The injected instructions list exactly what the model must never write:

Internal model codenames (animal names like Capybara, Tengu, etc.), unreleased model version numbers (e.g., opus-4-7, sonnet-4-8), internal repo or project names, Slack channels or short links (e.g., go/cc, #claude-code-…)

These aren't necessarily confirmed internal model IDs. Capybara and Tengu appear as codename examples, and opus-4-7 and sonnet-4-8 follow a plausible pattern given current IDs are at 4-6, but the source lists them as examples of what not to write rather than verified unreleased versions. What's clear is that the undercover system considers them realistic enough to explicitly guard against.

The Safe-Default Design

Both mechanisms share a design philosophy: default to the more restrictive state.

For undercover mode, repo classification runs async at startup. If it hasn't resolved yet, the state is ON. The first prompt in any session always runs undercover.
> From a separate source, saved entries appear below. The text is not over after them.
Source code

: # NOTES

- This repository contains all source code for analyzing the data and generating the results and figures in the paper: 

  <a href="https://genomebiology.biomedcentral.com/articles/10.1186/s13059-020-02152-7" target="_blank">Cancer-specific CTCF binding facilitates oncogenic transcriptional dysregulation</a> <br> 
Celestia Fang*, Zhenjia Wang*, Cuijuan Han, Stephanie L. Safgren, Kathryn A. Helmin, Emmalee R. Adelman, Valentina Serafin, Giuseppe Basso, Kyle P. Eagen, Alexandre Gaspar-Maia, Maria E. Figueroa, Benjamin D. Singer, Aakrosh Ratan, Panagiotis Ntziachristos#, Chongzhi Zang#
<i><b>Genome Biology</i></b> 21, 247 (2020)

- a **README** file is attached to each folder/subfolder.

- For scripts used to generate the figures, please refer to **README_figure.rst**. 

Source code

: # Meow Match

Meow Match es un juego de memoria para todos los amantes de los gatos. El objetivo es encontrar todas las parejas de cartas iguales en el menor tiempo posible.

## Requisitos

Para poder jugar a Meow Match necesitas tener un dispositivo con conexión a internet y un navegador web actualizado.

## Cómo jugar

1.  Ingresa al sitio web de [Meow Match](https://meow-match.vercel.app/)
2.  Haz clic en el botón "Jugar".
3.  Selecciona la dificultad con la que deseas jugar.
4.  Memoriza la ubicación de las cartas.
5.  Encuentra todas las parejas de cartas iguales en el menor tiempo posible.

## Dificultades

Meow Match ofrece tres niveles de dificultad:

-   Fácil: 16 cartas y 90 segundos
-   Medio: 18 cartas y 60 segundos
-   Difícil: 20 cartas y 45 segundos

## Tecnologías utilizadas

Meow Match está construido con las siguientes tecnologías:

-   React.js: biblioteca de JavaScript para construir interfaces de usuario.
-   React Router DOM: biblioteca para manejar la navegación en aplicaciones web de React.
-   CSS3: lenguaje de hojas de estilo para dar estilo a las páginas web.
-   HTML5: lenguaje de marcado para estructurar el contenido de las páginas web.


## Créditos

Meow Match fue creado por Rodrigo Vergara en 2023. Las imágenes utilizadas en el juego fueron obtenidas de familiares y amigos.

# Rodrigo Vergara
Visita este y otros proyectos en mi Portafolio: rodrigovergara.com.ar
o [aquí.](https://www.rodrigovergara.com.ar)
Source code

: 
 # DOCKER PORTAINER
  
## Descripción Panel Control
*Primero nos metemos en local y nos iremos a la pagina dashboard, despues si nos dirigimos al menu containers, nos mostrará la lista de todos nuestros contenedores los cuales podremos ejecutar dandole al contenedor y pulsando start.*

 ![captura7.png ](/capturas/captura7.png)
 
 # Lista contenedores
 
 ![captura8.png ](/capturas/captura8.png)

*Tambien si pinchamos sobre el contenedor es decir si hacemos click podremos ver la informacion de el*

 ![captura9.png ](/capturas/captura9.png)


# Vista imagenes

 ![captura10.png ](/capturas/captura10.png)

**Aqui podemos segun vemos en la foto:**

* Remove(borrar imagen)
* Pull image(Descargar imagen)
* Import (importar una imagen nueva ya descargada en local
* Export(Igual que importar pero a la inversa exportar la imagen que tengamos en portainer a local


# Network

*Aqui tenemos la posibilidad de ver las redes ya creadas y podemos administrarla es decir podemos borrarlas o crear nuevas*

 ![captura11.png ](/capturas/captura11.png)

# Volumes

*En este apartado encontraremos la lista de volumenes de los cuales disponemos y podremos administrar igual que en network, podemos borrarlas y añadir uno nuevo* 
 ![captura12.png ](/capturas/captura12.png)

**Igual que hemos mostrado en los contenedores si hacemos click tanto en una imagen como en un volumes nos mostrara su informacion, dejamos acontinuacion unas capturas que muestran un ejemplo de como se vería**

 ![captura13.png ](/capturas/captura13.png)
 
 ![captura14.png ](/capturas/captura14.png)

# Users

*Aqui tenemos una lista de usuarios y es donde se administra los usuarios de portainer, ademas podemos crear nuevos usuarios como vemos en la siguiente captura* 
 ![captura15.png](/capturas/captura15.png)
Only after the async check completes and confirms an internal repo does the restriction lift, for that session only.

For anti-distillation, the whole subsystem is compiled out of external builds entirely. Every isUndercover() callsite is gated with process.env.USER_TYPE === 'ant', which is a Bun --define constant set at build time. In external builds it becomes "external" === 'ant' (always false), and the bundler eliminates every ant-only branch. The undercover subsystem is literally absent from the binary shipped to public users.

It's a clean separation. The code ships in one form for Anthropic employees and a fundamentally different form for everyone else. Not a feature flag at runtime, but a different binary.

The Takeaway

Both mechanisms are invisible in normal use. Anti-distillation only affects adversaries capturing API traffic. Undercover mode only activates for Anthropic employees working on public repos. For the rest of us, neither exists.

But they're a useful window into the threat model Anthropic is actually engineering against: capability theft through traffic capture, and internal information leakage through AI-assisted commits. Mundane threats for a company shipping AI tools at scale, handled in unusually creative ways.